In this expression, μ_ik denotes the subjective probability that person i assigns to feature k, and it depends on two parameters: the calibration δ_i describes the extent to which all subjective probabilities for the i-th person are biased towards some criterion value, specified by the parameter c_i. This calibration curve describes the systematic error associated with the i-th participant. However, to capture the idea that responses y_ik also reflect unsystematic noise, we assume that these responses are drawn from normal distribution with mean μ_ik, a standard deviation σ_i that is inversely related to the precision$1/\sqrt {\tau _{i}}$ of the i-th participant, truncated to lie in the range [0,1]:

$$y_{ik} \sim \text{TruncNorm}(\mu_{ik},{\sigma_{i}^{2}},0,1) $$

For any given participant, the key quantities are therefore the parameters that describe their calibration function (δ_i, c_i) and the precision parameter τ_i that characterizes the amount of noise in their responses. The model was implemented in JAGS (Plummer, 2003) and incorporated hierarchical priors over δ, c and τ: see Appendix for detail.

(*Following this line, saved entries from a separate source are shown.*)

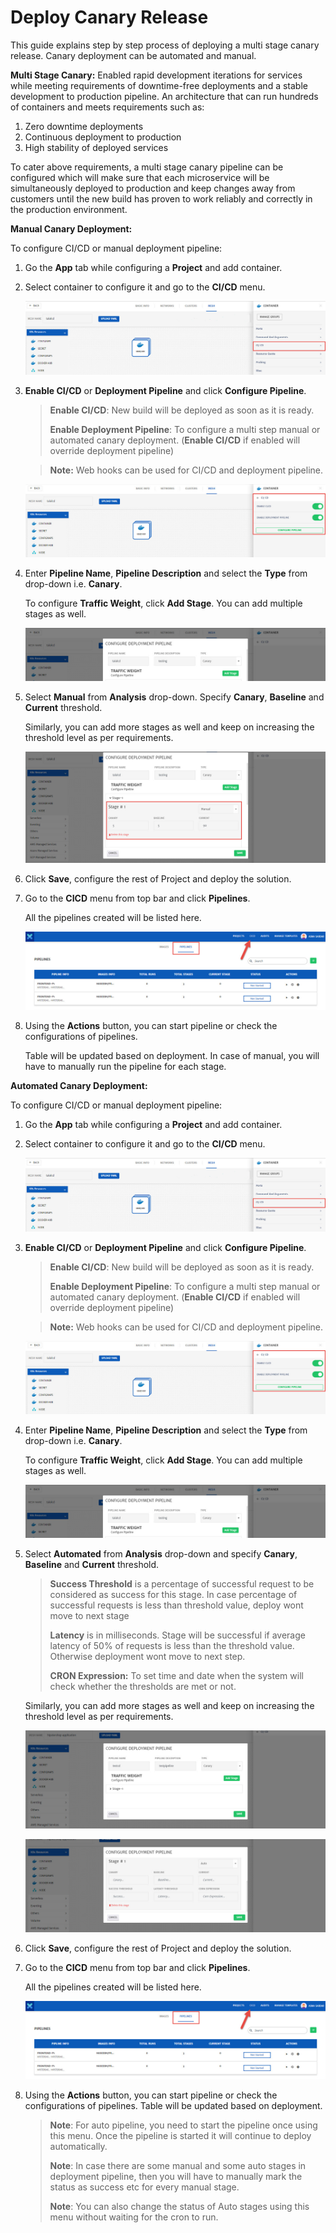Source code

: # Deploy Canary Release

This guide explains step by step process of deploying a multi stage canary release. Canary deployment can be automated and manual. 

**Multi Stage Canary:** Enabled rapid development iterations for services while meeting requirements of downtime-free deployments and a stable development to production pipeline. An architecture that can run hundreds of containers and meets requirements such as:

1. Zero downtime deployments
2. Continuous deployment to production
3. High stability of deployed services

To cater above requirements, a multi stage canary pipeline can be configured which will make sure that each microservice will be simultaneously deployed to production and keep changes away from customers until the new build has proven to work reliably and correctly in the production environment.

**Manual Canary Deployment:**

To configure CI/CD or manual deployment pipeline:

1. Go the **App** tab while configuring a **Project** and add container.

2. Select container to configure it and go to the **CI/CD** menu. 

   ![1](imgs\1.jpg)

3. **Enable CI/CD** or **Deployment Pipeline** and click **Configure Pipeline**. 

   > **Enable CI/CD**: New build will be deployed as soon as it is ready.
   >
   > **Enable Deployment Pipeline**: To configure a multi step manual or automated canary deployment. (**Enable CI/CD** if enabled will override deployment pipeline)

   > **Note:** Web hooks can be used for CI/CD and deployment pipeline. 

   ![2](imgs\2.jpg)

4. Enter **Pipeline Name**, **Pipeline Description** and select the **Type** from drop-down i.e. **Canary**. 

   To configure **Traffic Weight**, click **Add Stage**. You can add multiple stages as well. 

   ![3](imgs\3.jpg)

5. Select **Manual** from **Analysis** drop-down. Specify **Canary**, **Baseline** and **Current** threshold. 

   Similarly, you can add more stages as well and keep on increasing the threshold level as per requirements. 

   ![4](imgs\4.jpg)

6. Click **Save**, configure the rest of Project and deploy the solution. 

7. Go to the **CICD** menu from top bar and click **Pipelines**. 

   All the pipelines created will be listed here. 

   ![5](imgs\5.jpg)

8. Using the **Actions** button, you can start pipeline or check the configurations of pipelines. 

   Table will be updated based on deployment. In case of manual, you will have to manually run the pipeline for each stage.

**Automated Canary Deployment:**

To configure CI/CD or manual deployment pipeline:

1. Go the **App** tab while configuring a **Project** and add container.

2. Select container to configure it and go to the **CI/CD** menu. 

   ![1](imgs\1.jpg)

3. **Enable CI/CD** or **Deployment Pipeline** and click **Configure Pipeline**. 

   > **Enable CI/CD**: New build will be deployed as soon as it is ready.
   >
   > **Enable Deployment Pipeline**: To configure a multi step manual or automated canary deployment. (**Enable CI/CD** if enabled will override deployment pipeline)

   > **Note:** Web hooks can be used for CI/CD and deployment pipeline. 

   ![2](imgs/2.jpg)

4. Enter **Pipeline Name**, **Pipeline Description** and select the **Type** from drop-down i.e. **Canary**. 

   To configure **Traffic Weight**, click **Add Stage**. You can add multiple stages as well. 

   ![3](imgs/3.jpg)

5. Select **Automated** from **Analysis** drop-down and specify **Canary**, **Baseline** and **Current** threshold. 

   > **Success Threshold** is a percentage of successful request to be considered as success for this stage. In case percentage of successful requests is less than threshold value, deploy wont move to next stage
   >
   > **Latency** is in milliseconds. Stage will be successful if average latency of 50% of requests is less than the threshold value. Otherwise deployment wont move to next step. 
   >
   > **CRON Expression:** To set time and date when the system will check whether the thresholds are met or not. 

   Similarly, you can add more stages as well and keep on increasing the threshold level as per requirements. 

   ![6](imgs\6.jpg)

   ![7](imgs\7.jpg)

6. Click **Save**, configure the rest of Project and deploy the solution. 

7. Go to the **CICD** menu from top bar and click **Pipelines**. 

   All the pipelines created will be listed here. 

   ![5](imgs/5.jpg)

8. Using the **Actions** button, you can start pipeline or check the configurations of pipelines. Table will be updated based on deployment. 

   > **Note**: For auto pipeline, you need to start the pipeline once using this menu. Once the pipeline is started it will continue to deploy automatically.  
   >
   > **Note**: In case there are some manual and some auto stages in deployment pipeline, then you will have to manually mark the status as success etc for every manual stage.
   >
   > **Note**: You can also change the status of Auto stages using this menu without waiting for the cron to run.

The critical characteristic of this model is that it allows us to distinguish systematic miscalibration from imprecise responding. To illustrate the importance of this distinction empirically, Fig. 4 displays the raw responses, average absolute error, estimated calibration curves and degree of response precision for six participants. As is clear from inspection, both sources of error matter: participants #3 and #21 are both extremely well calibrated, but they differ considerably in their precision. Participant #3 does not make fine-grained distinctions in their responding, and as a consequence they sometimes make very large errors (e.g., rating a feature that has probability .01 as having probability 1), whereas the responses from participant #21 tend to cluster much more tightly around the true value. Similarly, while the responses of participants #2 and #67 are almost as precise as those given by participant #21, neither one is particularly well calibrated and their responses are not strongly related to the true probabilities.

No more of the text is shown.